WRKLRSV*IPNTPSNHQLPLHHFSLTSLPSWTSSLLRRMSPSCS
STPLLTMTSIFLKP*L
T*DKPFRRLSLCTIHSLEGSKTTYTSMILKKVSHTLRLE*IVT*LIF
*GFGKSSALMSLF
Q*NHLVWKQYLMSVTPCLEFKSTFSILE*QSVSPSLTSSSMEER
QTVFSSPGVLFFEGVV
KISYILVSLKQHCFSHREMTCLKSMSIRWKRYGLPEKKLLQGDL
YLV*KPYLQFKMKRRA
SPCPSHHEFMPSLVFSGNI*SLLLGH*HQVLLQQDFL*RPRQ*T
*EHG*TWRQCWIMPLE
TCSGGHRPY*S*VIQHQRSVILSCVTWLTCSMDLSNNVTVITLR
LSRVKRDMEECASI*I
FRGL*VLWNQHRIFIYSRAGLIFSTHLILDGGGHHGLELQEKLNL
QVASS*Y*FQHNAVL
ELKRG*I*KKRKWLC*NKIPIF*R*HLQRP*FX
Exercise 2: View Structure of “Haemoglobin” Protein
Step 1: Start BioLinux and open Firefox Mozilla browser. Then go to the NCBI
website (http://www.ncbi.nlm.nih.gov/) and search for “Haemoglobin”.

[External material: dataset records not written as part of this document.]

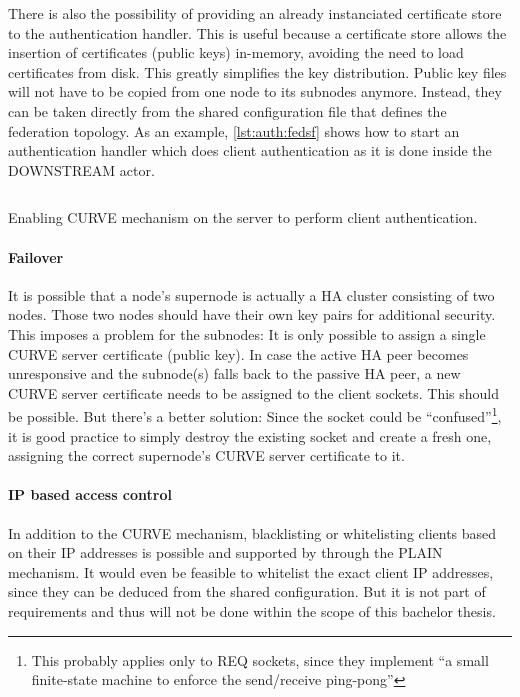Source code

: There is also the possibility of providing an already instanciated certificate
store to the authentication handler. This is useful because a certificate store
allows the insertion of certificates (public keys) in-memory, avoiding the need
to load certificates from disk. This greatly simplifies the key distribution.
Public key files will not have to be copied from one node to its subnodes
anymore. Instead, they can be taken directly from the shared configuration file
that defines the federation topology. As an example, \autoref{lst:auth:fedsf}
shows how to start an authentication handler which does client authentication
as it is done inside the DOWNSTREAM actor.

\begin{listing}
	\inputminted[bgcolor=bg]{Ruby}{listings/auth/fedsf.rb}
	\caption{Enabling CURVE mechanism on the server to perform client authentication.}
	\label{lst:auth:fedsf}
\end{listing}

\paragraph{Failover}\label{sec:approach:encryption:ha}
It is possible that a node's supernode is actually a HA cluster consisting of
two nodes. Those two nodes should have their own key pairs for additional
security. This imposes a problem for the subnodes: It is only possible to assign
a single CURVE server certificate (public key). In case the active HA peer becomes
unresponsive and the subnode(s) falls back to the passive HA peer, a new CURVE
server certificate needs to be assigned to the client sockets. This should be
possible. But there's a better solution:
Since the socket could be \cite[Binary Star Implementation, Binary Star client
in C]{zmq:zguide} ``confused''\footnote{This probably applies only to REQ
sockets, since they implement \cite[Client-Side Reliability (Lazy Pirate
Pattern)]{zmq:zguide} ``a small finite-state machine to enforce the
send/receive ping-pong''}, it is good practice to simply destroy the existing
socket and create a fresh one, assigning the correct supernode's CURVE server
certificate to it.

\paragraph{IP based access control}
In addition to the CURVE mechanism, blacklisting or whitelisting clients based
on their \gls{IP} addresses is possible and supported by
 through the PLAIN mechanism. It would even be
feasible to whitelist the exact client IP addresses, since they can be deduced
from the shared configuration. But it is not part of requirements and thus will not
be done within the scope of this bachelor thesis.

Step 2: In the search result page, click on the “Structure”.
Step 3: Click on the any image that is listed.
Step 4: You will be taken to the structure page for this protein. On this page, click
over “Structure View in Cn3D”.
Step 5: Save the file.
Step 6: In the Bio-Linux menu in the top toolbar, click on “Applications”, then go
to “Bioinformatics”, then to “Cn3D”.
Step 7: This will run the Cn3D software and open the following screen.
Step 8: Click on “File” menu, and “Open” submenu.
Step 9: Browse to the recently downloaded file and press OK.
Step 10: The Protein Structure of the Haemoglobin is loaded onto the screen.